My gosh, night and day between my post and Tortoise's!! :ahhhhh: Just goes to show there's as much dichotomy in dog training as there is in dog breeds!! Good luck finding what works for you and Weegee! : )


----------



## fjm

Poppy will occasionally bark at other dogs - usually when we have just got out of the car and she is all revved up and excited about going for a walk. I simply turn and walk back the way we came for 10 steps or so - it stops it immediately. Both dogs have been known to bark at something really weird - I remember Sophy having a conniption when she saw a chap with a baby in a backpack. When I looked at it from her perspective, it was a two-headed human - very weird indeed! They are also wary of legless humans (walking behind a slope or a hedge that blurs into the grass), cows in trees (the cows were actually in the field behind the tree, but from close to the ground it looked exactly as if they were walking along the branches), and other things that looked perfectly normal to me, but extremely odd to them. Even a white box left out in an unusual place will trigger a warning - it is something strange in a familiar environment, so may be dangerous.

I don't think it is fair to punish a dog for barking - we have spent millenia breeding them to be watch dogs, and it seems a bit extreme to expect them to turn that inheritance off in a few decades just because we say so. But I do try to keep barking to a minimum. Mine are allowed a few yaps at the postman (it's useful to know when letters and parcels arrive), a quick warning bark at any bells or alarms that go off (my kitchen pinger is very soft so an extra warning is useful, and Sophy hears the noise the phone makes before it starts ringing), and to let me know when there are visitors at the door (I don't have a doorbell). They are positively encouraged to tell me if I have accidentally shut them out in the garden, or into a bedroom. 

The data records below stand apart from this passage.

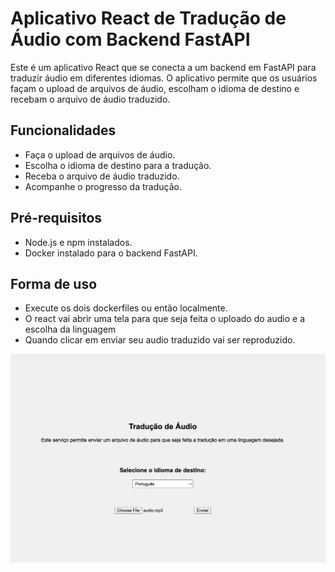 # Aplicativo React de Tradução de Áudio com Backend FastAPI

Este é um aplicativo React que se conecta a um backend em FastAPI para traduzir áudio em diferentes idiomas. O aplicativo permite que os usuários façam o upload de arquivos de áudio, escolham o idioma de destino e recebam o arquivo de áudio traduzido.

## Funcionalidades

- Faça o upload de arquivos de áudio.
- Escolha o idioma de destino para a tradução.
- Receba o arquivo de áudio traduzido.
- Acompanhe o progresso da tradução.

## Pré-requisitos

- Node.js e npm instalados.
- Docker instalado para o backend FastAPI.

## Forma de uso

- Execute os dois dockerfiles ou então localmente.
- O react vai abrir uma tela para que seja feita o uploado do audio e a escolha da linguagem
- Quando clicar em enviar seu audio traduzido vai ser reproduzido.
  
![Tela WEB](react.png)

The adolescent warnings were hard work, but only lasted a few weeks, and I tried very hard to get quieter and quieter, rather than to join in. Now if the barking continues past three or four yaps I ask them to Settle down, or to Come, and they usually oblige. If they don't, I know it is something really important that probably needs me. Barking just for attention gets firmly ignored, and they therefore rarely bother with it.

So my dogs are not silent - but we have worked out a balance that suits us, and stays well within the neighbours' tolerance levels.


----------



## tortoise

:lol: @ Pammi. Sometimes we say the same thing, and sometimes totally different! 

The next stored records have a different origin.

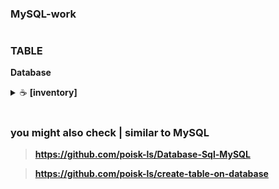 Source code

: ### MySQL-work
#
### TABLE

**Database**

<details>
    <summary>&#9749 <b>[inventory]</b></summary><br/>

<p><img src="https://github.com/poisk-ls/MySQL-work/blob/master/assets/table%20%5Binventory%5D/inventory%201.jpg" width="90%"/><img src="https://github.com/poisk-ls/MySQL-work/blob/master/assets/table%20%5Binventory%5D/inventory%202.jpg" width="90%"/></p>


</details>







#

### you might also check | similar to MySQL 

>**https://github.com/poisk-ls/Database-Sql-MySQL**

>**https://github.com/poisk-ls/create-table-on-database**


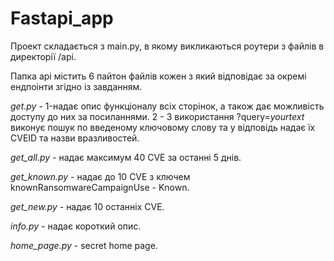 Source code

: # Fastapi_app

Проект складається з main.py, в якому викликаються роутери з файлів в директорії /api.

Папка api містить 6 пайтон файлів кожен з який відповідає за окремі ендпоінти згідно із завданням.

*get.py* - 1-надає опис функціоналу всіх сторінок, а також дає можливість доступу до них за посиланнями. 2 - З використання ?query=*yourtext* виконує пошук по введеному ключовому слову та у відповідь надає їх CVEID та назви вразливостей.

*get_all.py* - надає максимум 40 CVE за останні 5 днів.

*get_known.py* - надає до 10 CVE з ключем knownRansomwareCampaignUse - Known.

*get_new.py* - надає 10 останніх CVE.

*info.py* - надає короткий опис.

*home_page.py* - secret home page.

I think this problem is bigger than just barking. I'm going off a hunch. But my advice won't cause damage if my hunch is wrong, so I'm confident to put it out there. I would love to see video of this dog!

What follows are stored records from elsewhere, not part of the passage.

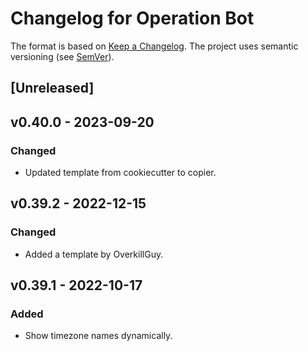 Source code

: # Changelog for Operation Bot

The format is based on [Keep a Changelog](https://keepachangelog.com/en/1.0.0/).
The project uses semantic versioning (see [SemVer](https://semver.org)).

## [Unreleased]

## v0.40.0 - 2023-09-20

### Changed

- Updated template from cookiecutter to copier.

## v0.39.2 - 2022-12-15

### Changed
- Added a template by OverkillGuy.

## v0.39.1 - 2022-10-17

### Added
- Show timezone names dynamically.
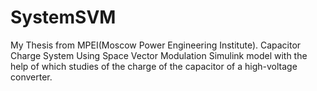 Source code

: # SystemSVM
My Thesis from MPEI(Moscow Power Engineering Institute). Capacitor Charge System Using Space Vector Modulation
Simulink model with the help of which studies of the charge of the capacitor of a high-voltage converter.
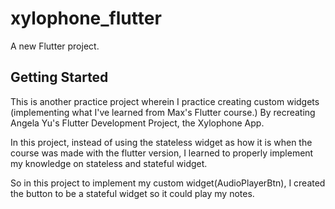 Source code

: # xylophone_flutter

A new Flutter project.

## Getting Started

This is another practice project wherein I practice creating custom widgets (implementing what I've learned from Max's Flutter course.) By recreating Angela Yu's Flutter Development Project, the Xylophone App.

In this project, instead of using the stateless widget as how it is when the course was made with the flutter version, I learned to properly implement my knowledge on stateless and stateful widget.

So in this project to implement my custom widget(AudioPlayerBtn), I created the button to be a stateful widget so it could play my notes.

Pammi makes a good point about other family members. I am so ingrained with working dogs that I forget when I come here that we don't have that common background. It's pretty much impossible to train people. It's pretty much impossible to get everyone in the family to respond to a problem behavior in the same way. This is a problem because the one person that isn't cooperating is creating a random reward schedule and unintentionally intensifying the behavior! I have always lived "my dog don't touch". For example, my fiance has a dog and I have a dog. We live together. We can both feed, potty, basic handling of each other's dogs. We can do some very basic training to make handling the other's dog easier (my fiance taught my dog to crate when he is feeing his dog). Other than the most basic interaction to keep dogs alive and keep u sane, we don't mess with each other's dogs. My fiance's dog goes to him for affection/play 99% of the time. My dog comes to me for training/play. This prevents my working dog from making a bond that keeps him from working. It makes sure that we're not untraining each other's dog. (We each use a different set of verbal cues for the same obedience commands). We are not too formal about it, but many other mult-dog families are very strict about "my dog don't touch", with only the requirment that the dog is not a danger to other family members.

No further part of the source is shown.